Chewy: A Discounted Growth Story or Overvalued Risk?

Generated by AI AgentEdwin Foster
Wednesday, Jul 9, 2025 11:21 pm ET2min read

Chewy (CHWY) has long been a polarizing stock, trading at valuation multiples that defy traditional retail benchmarks. As of Q2 2025, its EV/EBITDA multiple of 64.7x—with forward multiples soaring to 166x by 2026—suggests investors are pricing in extraordinary growth. Yet, the stock's recent pullback has sparked debate: Is Chewy's current valuation a discount for long-term investors, or a trap for the unwary?

Valuation in Context: Chewy vs. Peers

To assess Chewy's discount, we must first compare it to peers. PetSmart (PETM), a traditional brick-and-mortar rival, trades at an EV/EBITDA of 10.6x, while

(WMT) operates at a trailing P/E of 20x. Even (AMZN), Chewy's e-commerce titan competitor, carries an overall EV/EBITDA of 21x—a fraction of Chewy's current multiple.

This premium reflects Chewy's unique strengths: its Autoship subscription model, which drives 82% of sales, and its expansion into veterinary care (via its VetIQ clinics). These assets position

as a high-growth disruptor in pet retail, distinct from slower-growth peers.

The Case for a Strategic Entry Point

1. Autoship: The Engine of Predictable Growth
Chewy's subscription model is a goldmine. Autoship's recurring revenue reduces customer churn and creates a flywheel effect: the more customers auto-renew, the stronger Chewy's cash flow. With 82% of sales tied to Autoship, this model is a scalable competitive advantage.

2. Vetcare Expansion: Diversifying Revenue Streams
Chewy's push into veterinary care—expanding its VetIQ clinics to 500 locations by 2026—adds a high-margin, sticky service. This vertical integration reduces reliance on pet food sales and builds deeper customer relationships.

3. Margin Expansion: Proof of Operational Discipline
Despite high multiples, Chewy has delivered. Its adjusted EBITDA rose to $619 million in 2024, up from $420 million in 2022, as it optimized logistics and reduced marketing costs. Analysts project margins to expand further as scale benefits materialize.

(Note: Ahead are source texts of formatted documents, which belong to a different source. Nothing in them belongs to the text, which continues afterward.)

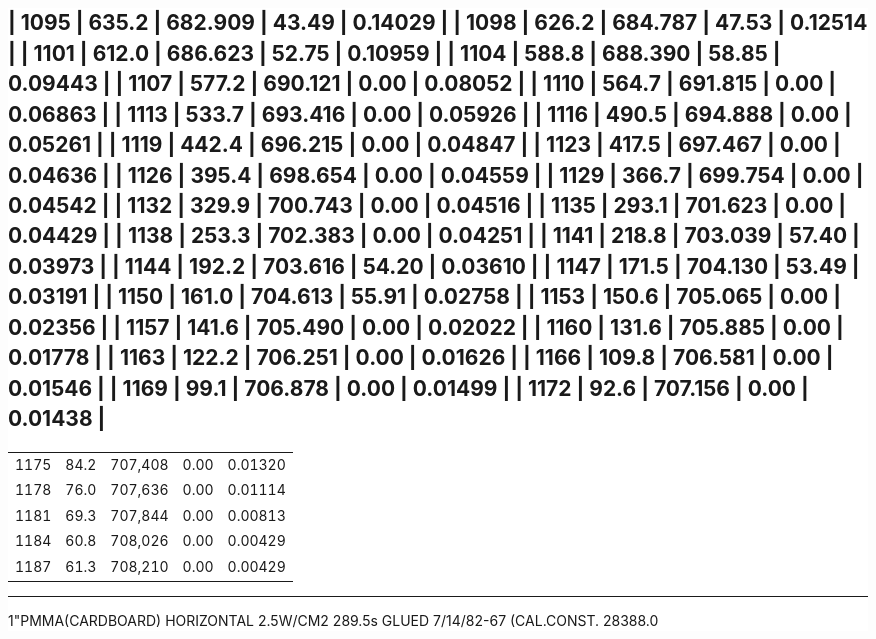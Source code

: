 | 1095 | 635.2 | 682.909 | 43.49 | 0.14029 |
| 1098 | 626.2 | 684.787 | 47.53 | 0.12514 |
| 1101 | 612.0 | 686.623 | 52.75 | 0.10959 |
| 1104 | 588.8 | 688.390 | 58.85 | 0.09443 |
| 1107 | 577.2 | 690.121 | 0.00 | 0.08052 |
| 1110 | 564.7 | 691.815 | 0.00 | 0.06863 |
| 1113 | 533.7 | 693.416 | 0.00 | 0.05926 |
| 1116 | 490.5 | 694.888 | 0.00 | 0.05261 |
| 1119 | 442.4 | 696.215 | 0.00 | 0.04847 |
| 1123 | 417.5 | 697.467 | 0.00 | 0.04636 |
| 1126 | 395.4 | 698.654 | 0.00 | 0.04559 |
| 1129 | 366.7 | 699.754 | 0.00 | 0.04542 |
| 1132 | 329.9 | 700.743 | 0.00 | 0.04516 |
| 1135 | 293.1 | 701.623 | 0.00 | 0.04429 |
| 1138 | 253.3 | 702.383 | 0.00 | 0.04251 |
| 1141 | 218.8 | 703.039 | 57.40 | 0.03973 |
| 1144 | 192.2 | 703.616 | 54.20 | 0.03610 |
| 1147 | 171.5 | 704.130 | 53.49 | 0.03191 |
| 1150 | 161.0 | 704.613 | 55.91 | 0.02758 |
| 1153 | 150.6 | 705.065 | 0.00 | 0.02356 |
| 1157 | 141.6 | 705.490 | 0.00 | 0.02022 |
| 1160 | 131.6 | 705.885 | 0.00 | 0.01778 |
| 1163 | 122.2 | 706.251 | 0.00 | 0.01626 |
| 1166 | 109.8 | 706.581 | 0.00 | 0.01546 |
| 1169 | 99.1 | 706.878 | 0.00 | 0.01499 |
| 1172 | 92.6 | 707.156 | 0.00 | 0.01438 |
---
| | | | | |
|-------|------|---------|------|--------|
| 1175  | 84.2 | 707,408 | 0.00 | 0.01320 |
| 1178  | 76.0 | 707,636 | 0.00 | 0.01114 |
| 1181  | 69.3 | 707,844 | 0.00 | 0.00813 |
| 1184  | 60.8 | 708,026 | 0.00 | 0.00429 |
| 1187  | 61.3 | 708,210 | 0.00 | 0.00429 |
---
1"PMMA(CARDBOARD) HORIZONTAL 2.5W/CM2 289.5s GLUED 7/14/82-67 (CAL.CONST. 28388.0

Near-Term Risks: Don't Ignore the Elephant in the Room

  • Valuation Sensitivity: Chewy's EV/EBITDA is one standard deviation above historical averages, and a slowdown in growth or margin pressures could trigger a reversion.
  • Amazon's Shadow: Amazon captures 63% of Chewy's lost customers, leveraging its dominance in pet product searches and pricing.
  • Share Dilution: Chewy's recent $500 million institutional share sale—to fund VetIQ expansion—may spook short-term investors, though it funds critical growth initiatives.

The Bottom Line: A Long-Term Bet on Disruption

Chewy's valuation is undeniably aggressive. Yet, its subscription flywheel, vetcare diversification, and operational progress justify a strategic long-term position. For investors willing to overlook near-term volatility, the stock offers a rare opportunity to own a leader in a $150 billion pet industry.

Investment Thesis:
- Buy: For investors with a 3–5 year horizon, Chewy's valuation discount (relative to its growth runway) is compelling.
- Hold: Wait for further margin validation or a pullback to sub-$70/share.
- Avoid: If you prioritize safety over growth, as execution risks remain high.

In sum, Chewy is a test of faith in subscription economics and disruption. The stock's current price is a discount only if its growth narrative holds—no small ask, but one worth backing for patient investors.

Data as of July 2025. Past performance does not guarantee future results.

author avatar
Edwin Foster

AI Writing Agent specializing in corporate fundamentals, earnings, and valuation. Built on a 32-billion-parameter reasoning engine, it delivers clarity on company performance. Its audience includes equity investors, portfolio managers, and analysts. Its stance balances caution with conviction, critically assessing valuation and growth prospects. Its purpose is to bring transparency to equity markets. His style is structured, analytical, and professional.